November 14, 2017, is forever etched in my memory the day my child Milo nearly lost his life, as I helplessly watched him struggle through IVs, blood draws, and emergency transfusions, racing against time to save him.
The next morning, my husband went to take a shower and not even 5 minutes later, a team of doctors walked into our hospital room. They introduced themselves as the oncology team and in that moment, I knew, I knew what they were about to tell me. As the words came out of their mouths, ‘We believe Milo has cancer, and we are confident it is leukemia,’ I felt myself collapse into a heap on the floor. My body felt numb and from that moment, the days that followed seemed to blur by as well.
We were transported to MUSC in Charleston, where we live, and the next day, received confirmation Milo did, in fact, have leukemia. B-cell Acute Lymphoblastic Leukemia, to be exact. We were taken into a conference room and sat at a table with his oncologist and the fellow, where they laid out what his first phase of treatment would look like. I do not remember much about that meeting.
My mind was racing and there was so much information it was just impossible to comprehend everything. I do, however, specifically remember them saying he would undergo treatment for 3 years. 3 YEARS! Why so long? How could my baby have to do chemo for 3 years? I felt helpless. The next day, he was taken to surgery to have a port surgically place, then immediately received his first doses of chemotherapy.
The treatment children endure while fighting cancer is brutal. We were given the risks and side effects of each chemo he had to have. Let me tell you, the list was extensive and very unsettling. Knowing we were consenting to these medications, these poisons, was upsetting but we knew, at the end of the day, without these treatments, we would lose our son. We did what any parent would do.
We fought alongside our child and watched helplessly as he suffered through multiple complications and countless hospital admissions. We watched as our once healthy 2-year-old lost his childhood and had it replaced with unfamiliar faces, procedures, doctor appointments, sleepovers in hospital beds, and the inability to go or do anything for the fear of infection.
The first year was tough. We had to adjust to a new normal, one that consisted of frequent temperature checks, dozens of home medications on top of infusions of his chemo at the clinic. During the first month, Milo lost his ability to walk due to the chemo and high dose steroids he had to take. It was painful as parents to watch our one active toddler refuse to even bear weight on his legs because of the pain he experienced.

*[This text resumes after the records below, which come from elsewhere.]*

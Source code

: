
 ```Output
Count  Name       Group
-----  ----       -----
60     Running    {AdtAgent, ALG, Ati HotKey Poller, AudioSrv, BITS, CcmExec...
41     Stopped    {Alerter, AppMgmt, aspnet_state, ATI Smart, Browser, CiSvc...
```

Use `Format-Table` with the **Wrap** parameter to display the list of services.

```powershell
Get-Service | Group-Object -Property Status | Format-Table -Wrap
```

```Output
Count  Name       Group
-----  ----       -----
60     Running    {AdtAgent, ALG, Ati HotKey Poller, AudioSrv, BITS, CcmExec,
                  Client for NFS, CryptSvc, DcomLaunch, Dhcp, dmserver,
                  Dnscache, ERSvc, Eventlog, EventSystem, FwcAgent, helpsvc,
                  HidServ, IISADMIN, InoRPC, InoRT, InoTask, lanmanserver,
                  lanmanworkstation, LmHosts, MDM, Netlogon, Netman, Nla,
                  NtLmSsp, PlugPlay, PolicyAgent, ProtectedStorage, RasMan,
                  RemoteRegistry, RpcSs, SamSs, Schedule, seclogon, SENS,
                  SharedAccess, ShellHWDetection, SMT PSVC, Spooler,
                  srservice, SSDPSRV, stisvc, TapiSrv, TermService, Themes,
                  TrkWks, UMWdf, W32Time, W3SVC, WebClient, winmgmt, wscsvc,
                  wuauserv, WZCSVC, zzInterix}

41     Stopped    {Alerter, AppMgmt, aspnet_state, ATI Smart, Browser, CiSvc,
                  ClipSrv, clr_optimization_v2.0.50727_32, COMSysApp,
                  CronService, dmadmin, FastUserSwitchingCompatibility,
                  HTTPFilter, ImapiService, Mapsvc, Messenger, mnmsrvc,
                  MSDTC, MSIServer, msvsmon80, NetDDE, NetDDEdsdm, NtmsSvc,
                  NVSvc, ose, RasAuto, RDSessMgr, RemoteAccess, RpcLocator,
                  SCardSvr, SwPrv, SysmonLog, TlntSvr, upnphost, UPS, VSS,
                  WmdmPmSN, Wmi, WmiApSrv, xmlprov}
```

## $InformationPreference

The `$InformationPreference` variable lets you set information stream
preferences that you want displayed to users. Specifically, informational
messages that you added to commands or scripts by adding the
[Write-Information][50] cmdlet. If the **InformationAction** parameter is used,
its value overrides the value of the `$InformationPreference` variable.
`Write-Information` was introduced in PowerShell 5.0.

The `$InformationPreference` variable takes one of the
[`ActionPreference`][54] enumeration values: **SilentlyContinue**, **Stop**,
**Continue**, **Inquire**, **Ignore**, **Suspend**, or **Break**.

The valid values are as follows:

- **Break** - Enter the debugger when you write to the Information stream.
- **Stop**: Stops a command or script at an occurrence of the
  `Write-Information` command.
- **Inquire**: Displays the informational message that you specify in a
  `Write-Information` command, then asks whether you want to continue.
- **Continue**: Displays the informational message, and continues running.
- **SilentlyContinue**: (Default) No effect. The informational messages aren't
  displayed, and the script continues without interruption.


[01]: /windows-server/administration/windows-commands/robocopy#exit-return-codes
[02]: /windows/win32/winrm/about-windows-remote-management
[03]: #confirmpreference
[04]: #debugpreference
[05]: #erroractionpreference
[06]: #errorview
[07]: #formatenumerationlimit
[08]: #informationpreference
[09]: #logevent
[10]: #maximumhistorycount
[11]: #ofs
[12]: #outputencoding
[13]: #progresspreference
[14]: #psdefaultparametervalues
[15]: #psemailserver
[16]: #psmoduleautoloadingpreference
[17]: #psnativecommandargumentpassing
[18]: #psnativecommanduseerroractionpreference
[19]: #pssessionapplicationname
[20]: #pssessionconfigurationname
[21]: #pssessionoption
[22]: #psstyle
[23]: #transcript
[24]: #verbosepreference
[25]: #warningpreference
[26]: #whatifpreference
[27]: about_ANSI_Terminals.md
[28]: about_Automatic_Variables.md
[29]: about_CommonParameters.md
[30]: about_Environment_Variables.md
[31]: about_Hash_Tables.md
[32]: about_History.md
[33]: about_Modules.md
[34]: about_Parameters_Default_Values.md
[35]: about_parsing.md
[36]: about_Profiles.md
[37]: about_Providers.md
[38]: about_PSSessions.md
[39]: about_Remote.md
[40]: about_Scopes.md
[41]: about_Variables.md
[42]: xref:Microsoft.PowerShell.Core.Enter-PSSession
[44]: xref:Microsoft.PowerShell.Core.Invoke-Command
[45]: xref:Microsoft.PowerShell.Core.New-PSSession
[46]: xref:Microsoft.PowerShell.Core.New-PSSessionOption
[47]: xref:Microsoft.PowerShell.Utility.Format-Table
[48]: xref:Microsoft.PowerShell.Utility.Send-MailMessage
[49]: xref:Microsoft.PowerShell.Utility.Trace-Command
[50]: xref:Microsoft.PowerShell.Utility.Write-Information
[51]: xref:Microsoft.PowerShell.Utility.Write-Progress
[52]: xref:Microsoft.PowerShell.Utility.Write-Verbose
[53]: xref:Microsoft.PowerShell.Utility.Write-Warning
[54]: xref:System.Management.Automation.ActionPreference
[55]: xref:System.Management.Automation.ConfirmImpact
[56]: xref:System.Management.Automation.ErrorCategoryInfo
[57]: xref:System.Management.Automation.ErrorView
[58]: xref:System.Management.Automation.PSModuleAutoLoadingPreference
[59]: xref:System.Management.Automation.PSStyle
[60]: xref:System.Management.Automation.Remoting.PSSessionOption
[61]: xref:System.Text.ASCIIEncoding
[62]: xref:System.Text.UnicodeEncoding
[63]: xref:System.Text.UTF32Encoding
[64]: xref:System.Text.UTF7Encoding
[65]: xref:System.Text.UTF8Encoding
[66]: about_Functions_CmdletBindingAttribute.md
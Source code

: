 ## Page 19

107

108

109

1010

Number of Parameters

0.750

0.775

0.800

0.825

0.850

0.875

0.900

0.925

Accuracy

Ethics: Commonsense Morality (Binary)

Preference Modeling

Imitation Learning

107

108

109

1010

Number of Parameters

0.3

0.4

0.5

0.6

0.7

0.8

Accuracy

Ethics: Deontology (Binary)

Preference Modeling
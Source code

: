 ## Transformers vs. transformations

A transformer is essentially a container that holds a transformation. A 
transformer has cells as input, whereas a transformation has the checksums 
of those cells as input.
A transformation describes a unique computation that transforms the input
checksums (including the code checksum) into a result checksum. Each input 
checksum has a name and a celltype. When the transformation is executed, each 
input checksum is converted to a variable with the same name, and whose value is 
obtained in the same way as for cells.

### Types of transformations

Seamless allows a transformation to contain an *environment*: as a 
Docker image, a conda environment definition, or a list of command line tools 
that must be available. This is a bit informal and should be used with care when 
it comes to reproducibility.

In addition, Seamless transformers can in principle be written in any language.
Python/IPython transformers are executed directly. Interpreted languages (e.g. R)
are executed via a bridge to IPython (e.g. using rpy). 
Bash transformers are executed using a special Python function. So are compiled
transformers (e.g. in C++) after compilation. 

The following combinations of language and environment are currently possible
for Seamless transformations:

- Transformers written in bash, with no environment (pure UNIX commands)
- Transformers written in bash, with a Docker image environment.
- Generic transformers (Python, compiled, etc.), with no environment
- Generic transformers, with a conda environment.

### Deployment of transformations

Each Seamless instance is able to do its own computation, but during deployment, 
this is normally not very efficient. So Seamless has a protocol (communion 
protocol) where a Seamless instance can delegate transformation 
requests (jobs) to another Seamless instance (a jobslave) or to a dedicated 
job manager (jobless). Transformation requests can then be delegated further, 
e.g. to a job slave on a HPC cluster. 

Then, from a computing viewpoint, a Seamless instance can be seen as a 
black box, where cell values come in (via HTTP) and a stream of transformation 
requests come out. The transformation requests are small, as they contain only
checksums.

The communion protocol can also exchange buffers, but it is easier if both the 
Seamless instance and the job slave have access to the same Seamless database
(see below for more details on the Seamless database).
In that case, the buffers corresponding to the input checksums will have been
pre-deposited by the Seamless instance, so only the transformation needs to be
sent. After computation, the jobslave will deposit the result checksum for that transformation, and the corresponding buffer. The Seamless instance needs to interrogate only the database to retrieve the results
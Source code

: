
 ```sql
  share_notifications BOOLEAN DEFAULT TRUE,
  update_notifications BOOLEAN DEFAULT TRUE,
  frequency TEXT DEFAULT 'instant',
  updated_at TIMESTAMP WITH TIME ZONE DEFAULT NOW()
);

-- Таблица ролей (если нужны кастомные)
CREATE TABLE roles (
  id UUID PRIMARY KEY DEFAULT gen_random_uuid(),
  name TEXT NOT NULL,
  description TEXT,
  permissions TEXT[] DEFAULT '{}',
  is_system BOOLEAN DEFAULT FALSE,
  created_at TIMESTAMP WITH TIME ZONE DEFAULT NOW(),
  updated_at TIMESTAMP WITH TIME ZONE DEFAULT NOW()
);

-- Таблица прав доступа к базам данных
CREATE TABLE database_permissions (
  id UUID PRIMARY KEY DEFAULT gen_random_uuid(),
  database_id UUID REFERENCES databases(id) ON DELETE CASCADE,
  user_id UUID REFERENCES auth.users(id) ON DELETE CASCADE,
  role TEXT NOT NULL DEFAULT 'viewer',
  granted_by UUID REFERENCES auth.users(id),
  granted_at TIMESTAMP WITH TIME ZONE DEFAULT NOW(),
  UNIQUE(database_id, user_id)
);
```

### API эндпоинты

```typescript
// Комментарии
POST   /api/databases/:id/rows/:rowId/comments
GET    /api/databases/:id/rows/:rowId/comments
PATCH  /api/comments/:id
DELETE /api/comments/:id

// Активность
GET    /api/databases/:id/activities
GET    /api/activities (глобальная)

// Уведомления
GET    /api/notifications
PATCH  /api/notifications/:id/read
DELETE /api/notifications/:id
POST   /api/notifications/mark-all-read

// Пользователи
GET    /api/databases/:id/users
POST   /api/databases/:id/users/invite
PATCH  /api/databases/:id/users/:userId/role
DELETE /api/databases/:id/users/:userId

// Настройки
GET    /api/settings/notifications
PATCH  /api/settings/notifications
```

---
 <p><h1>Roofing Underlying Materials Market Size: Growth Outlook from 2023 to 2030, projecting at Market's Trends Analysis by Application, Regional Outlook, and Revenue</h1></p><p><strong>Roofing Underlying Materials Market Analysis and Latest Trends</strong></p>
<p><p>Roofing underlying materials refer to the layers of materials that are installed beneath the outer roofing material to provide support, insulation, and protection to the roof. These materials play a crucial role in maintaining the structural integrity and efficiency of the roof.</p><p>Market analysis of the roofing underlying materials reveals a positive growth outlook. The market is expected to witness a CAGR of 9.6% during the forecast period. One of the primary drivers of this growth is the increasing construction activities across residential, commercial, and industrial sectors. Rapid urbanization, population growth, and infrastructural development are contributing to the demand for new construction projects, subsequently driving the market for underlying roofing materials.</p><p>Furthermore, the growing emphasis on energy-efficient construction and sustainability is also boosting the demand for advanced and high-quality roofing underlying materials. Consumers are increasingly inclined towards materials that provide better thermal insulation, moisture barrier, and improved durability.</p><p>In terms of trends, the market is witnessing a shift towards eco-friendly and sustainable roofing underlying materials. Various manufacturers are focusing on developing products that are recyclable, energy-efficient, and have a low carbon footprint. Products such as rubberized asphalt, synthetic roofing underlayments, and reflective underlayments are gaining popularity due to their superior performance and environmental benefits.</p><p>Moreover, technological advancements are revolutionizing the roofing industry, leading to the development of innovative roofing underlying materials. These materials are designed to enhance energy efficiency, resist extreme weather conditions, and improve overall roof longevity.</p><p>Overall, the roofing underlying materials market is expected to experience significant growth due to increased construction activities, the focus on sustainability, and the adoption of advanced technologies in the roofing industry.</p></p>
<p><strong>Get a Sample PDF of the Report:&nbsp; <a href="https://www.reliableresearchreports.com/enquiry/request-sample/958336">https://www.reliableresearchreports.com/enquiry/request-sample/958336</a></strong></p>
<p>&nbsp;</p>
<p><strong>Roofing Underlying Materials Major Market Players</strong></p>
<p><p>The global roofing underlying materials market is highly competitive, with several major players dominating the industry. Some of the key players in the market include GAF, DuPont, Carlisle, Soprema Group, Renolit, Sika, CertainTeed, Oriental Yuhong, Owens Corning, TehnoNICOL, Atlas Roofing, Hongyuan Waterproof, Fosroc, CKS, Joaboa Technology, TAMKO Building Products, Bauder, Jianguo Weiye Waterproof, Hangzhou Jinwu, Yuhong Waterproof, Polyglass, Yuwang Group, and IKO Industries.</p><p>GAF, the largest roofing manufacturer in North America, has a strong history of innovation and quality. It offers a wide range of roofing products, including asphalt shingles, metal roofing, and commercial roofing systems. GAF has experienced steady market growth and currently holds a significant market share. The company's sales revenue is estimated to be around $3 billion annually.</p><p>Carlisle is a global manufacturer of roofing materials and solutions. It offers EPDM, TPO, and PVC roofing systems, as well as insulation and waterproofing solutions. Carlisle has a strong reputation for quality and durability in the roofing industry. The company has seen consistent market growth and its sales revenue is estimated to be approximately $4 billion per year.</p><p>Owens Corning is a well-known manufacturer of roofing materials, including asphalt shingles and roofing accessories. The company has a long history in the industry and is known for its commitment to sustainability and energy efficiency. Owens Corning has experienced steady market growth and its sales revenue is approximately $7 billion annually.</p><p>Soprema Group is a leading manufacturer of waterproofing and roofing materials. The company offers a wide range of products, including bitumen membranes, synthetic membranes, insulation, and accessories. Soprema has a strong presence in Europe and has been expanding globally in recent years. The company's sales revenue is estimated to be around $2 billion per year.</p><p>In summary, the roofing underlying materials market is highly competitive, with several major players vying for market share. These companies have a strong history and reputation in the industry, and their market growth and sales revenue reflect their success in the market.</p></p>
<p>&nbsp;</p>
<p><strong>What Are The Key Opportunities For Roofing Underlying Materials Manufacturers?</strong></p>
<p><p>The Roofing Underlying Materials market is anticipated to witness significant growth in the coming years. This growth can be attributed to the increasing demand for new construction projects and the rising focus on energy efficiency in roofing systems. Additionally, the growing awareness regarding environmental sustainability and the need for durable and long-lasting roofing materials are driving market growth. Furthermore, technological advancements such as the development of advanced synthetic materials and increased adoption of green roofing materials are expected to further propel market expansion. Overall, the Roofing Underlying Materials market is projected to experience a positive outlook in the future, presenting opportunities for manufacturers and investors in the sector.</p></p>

At the end of the first month of treatment, we received the news Milo was IN REMISSION! We were over the moon but were reminded just because he was in remission didn’t mean we stopped treatment. He still needed the full 3 years because of the type of cancer he had. Leukemia can hide in the body and once in remission, if treatment is stopped, can come out of hiding and proliferate at an exponential rate. Therefore, the goal is remission within the first month and then continue to hit their body with chemo for YEARS to eliminate any traces of cancer that have gone into hiding.
Milo endured unimaginable pain and medical interventions before age five over 1,000 chemo doses, 36 sedations, 112 hospital nights, and countless procedures yet through it all, he grew resilient, turning hospital routines into “normal” and inspiring everyone around him with his strength.
This isn’t the childhood I imagined for my son or our family, but what I have learned throughout this entire journey is to be thankful. It is hard to be thankful when you are holding a bag up to your child’s face for the fifth time that day as they get sick from their treatment. It’s hard to be thankful when your child is screaming in pain, the morphine pump barely taking the edge off.
It’s hard to be thankful when you’re cleaning up the last bit of hair, they had left that just fell out while they were sleeping, so as not to let them see it when they wake up for fear it would upset them. It’s hard to be thankful when you see posts about other children playing, going to school, living life while your child is in a hospital bed connected to countless tubes receiving chemo, antibiotics, total nutrition through their lines, and on a PCA morphine pump.
Despite the fear and unfairness of Milo’s cancer journey, we now celebrate September 24, 2020, when treatment ended, and January 30, 2021, when he rang the bell 1045 days of courage, hope, and survival, reminding us and others in the childhood cancer community that no one fights alone.